*** Supplied data ***
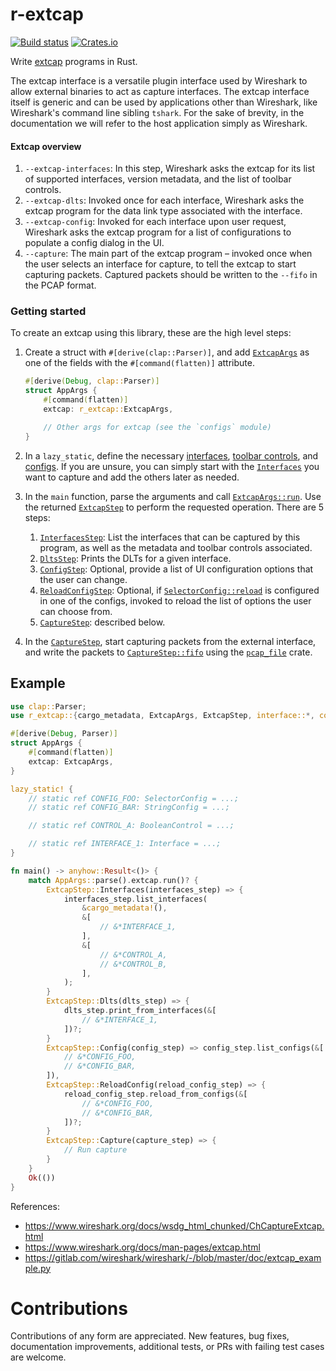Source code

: # r-extcap

[![Build status](https://github.com/mauricelam/r-extcap/workflows/ci/badge.svg)](https://github.com/mauricelam/r-extcap/actions)
[![Crates.io](https://img.shields.io/crates/v/r-extcap.svg)](https://crates.io/crates/r-extcap)

<!-- cargo-rdme start -->

Write [extcap](https://www.wireshark.org/docs/man-pages/extcap.html)
programs in Rust.

The extcap interface is a versatile plugin interface used by Wireshark to
allow external binaries to act as capture interfaces. The extcap interface
itself is generic and can be used by applications other than Wireshark, like
Wireshark's command line sibling `tshark`. For the sake of brevity, in the
documentation we will refer to the host application simply as Wireshark.

#### Extcap overview

1. `--extcap-interfaces`: In this step, Wireshark asks the extcap for its
   list of supported interfaces, version metadata, and the list of toolbar
   controls.
2. `--extcap-dlts`: Invoked once for each interface, Wireshark asks the
   extcap program for the data link type associated with the interface.
3. `--extcap-config`: Invoked for each interface upon user request,
   Wireshark asks the extcap program for a list of configurations to
   populate a config dialog in the UI.
4. `--capture`: The main part of the extcap program – invoked once when the
   user selects an interface for capture, to tell the extcap to start
   capturing packets. Captured packets should be written to the `--fifo` in
   the PCAP format.

### Getting started

To create an extcap using this library, these are the high level steps:

1. Create a struct with `#[derive(clap::Parser)]`, and add
   [`ExtcapArgs`](https://docs.rs/r-extcap/latest/r_extcap/struct.ExtcapArgs.html) as one of the fields with the
   `#[command(flatten)]` attribute.

   ```rust
   #[derive(Debug, clap::Parser)]
   struct AppArgs {
       #[command(flatten)]
       extcap: r_extcap::ExtcapArgs,

       // Other args for extcap (see the `configs` module)
   }
   ```

2. In a `lazy_static`, define the necessary
   [interfaces](https://docs.rs/r-extcap/latest/r_extcap/interface/struct.Interface.html), [toolbar
   controls](https://docs.rs/r-extcap/latest/r_extcap/controls/trait.ToolbarControl.html), and
   [configs](https://docs.rs/r-extcap/latest/r_extcap/config/trait.ConfigTrait.html). If you are unsure, you can simply
   start with the [`Interfaces`](https://docs.rs/r-extcap/latest/r_extcap/interface/struct.Interface.html) you want to
   capture and add the others later as needed.

3. In the `main` function, parse the arguments and call
   [`ExtcapArgs::run`](https://docs.rs/r-extcap/latest/r_extcap/struct.ExtcapArgs.html#method.run). Use the returned
   [`ExtcapStep`](https://docs.rs/r-extcap/latest/r_extcap/enum.ExtcapStep.html) to perform the requested operation.
   There are 5 steps:

    1. [`InterfacesStep`](https://docs.rs/r-extcap/latest/r_extcap/struct.InterfacesStep.html): List the interfaces that
           can be captured by this program, as well as the metadata and
           toolbar controls associated.
    2. [`DltsStep`](https://docs.rs/r-extcap/latest/r_extcap/struct.DltsStep.html): Prints the DLTs for a given interface.
    3. [`ConfigStep`](https://docs.rs/r-extcap/latest/r_extcap/struct.ConfigStep.html): Optional, provide a list of UI
           configuration options that the user can change.
    4. [`ReloadConfigStep`](https://docs.rs/r-extcap/latest/r_extcap/struct.ReloadConfigStep.html): Optional, if
           [`SelectorConfig::reload`](https://docs.rs/r-extcap/latest/r_extcap/config/struct.SelectorConfig.html)
           is configured in one of the configs, invoked to reload the list
           of options the user can choose from.
    5. [`CaptureStep`](https://docs.rs/r-extcap/latest/r_extcap/struct.CaptureStep.html): described below.

 4. In the [`CaptureStep`](https://docs.rs/r-extcap/latest/r_extcap/struct.CaptureStep.html), start capturing packets from
   the external interface, and write the packets to
   [`CaptureStep::fifo`](https://docs.rs/r-extcap/latest/r_extcap/struct.CaptureStep.html) using the
   [`pcap_file`](https://docs.rs/pcap-file/latest/pcap_file/index.html)
   crate.

## Example

```rust
use clap::Parser;
use r_extcap::{cargo_metadata, ExtcapArgs, ExtcapStep, interface::*, controls::*, config::*};

#[derive(Debug, Parser)]
struct AppArgs {
    #[command(flatten)]
    extcap: ExtcapArgs,
}

lazy_static! {
    // static ref CONFIG_FOO: SelectorConfig = ...;
    // static ref CONFIG_BAR: StringConfig = ...;

    // static ref CONTROL_A: BooleanControl = ...;

    // static ref INTERFACE_1: Interface = ...;
}

fn main() -> anyhow::Result<()> {
    match AppArgs::parse().extcap.run()? {
        ExtcapStep::Interfaces(interfaces_step) => {
            interfaces_step.list_interfaces(
                &cargo_metadata!(),
                &[
                    // &*INTERFACE_1,
                ],
                &[
                    // &*CONTROL_A,
                    // &*CONTROL_B,
                ],
            );
        }
        ExtcapStep::Dlts(dlts_step) => {
            dlts_step.print_from_interfaces(&[
                // &*INTERFACE_1,
            ])?;
        }
        ExtcapStep::Config(config_step) => config_step.list_configs(&[
            // &*CONFIG_FOO,
            // &*CONFIG_BAR,
        ]),
        ExtcapStep::ReloadConfig(reload_config_step) => {
            reload_config_step.reload_from_configs(&[
                // &*CONFIG_FOO,
                // &*CONFIG_BAR,
            ])?;
        }
        ExtcapStep::Capture(capture_step) => {
            // Run capture
        }
    }
    Ok(())
}
```

References:
* <https://www.wireshark.org/docs/wsdg_html_chunked/ChCaptureExtcap.html>
* <https://www.wireshark.org/docs/man-pages/extcap.html>
* <https://gitlab.com/wireshark/wireshark/-/blob/master/doc/extcap_example.py>

<!-- cargo-rdme end -->

# Contributions

Contributions of any form are appreciated. New features, bug fixes,
documentation improvements, additional tests, or PRs with failing test cases are
welcome.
***
■ **Problem to work on**: Would you copy out each line of the records above where the word "AppArgs" occurs?

■ **Answer to this problem**:
   struct AppArgs {
struct AppArgs {
    match AppArgs::parse().extcap.run()? {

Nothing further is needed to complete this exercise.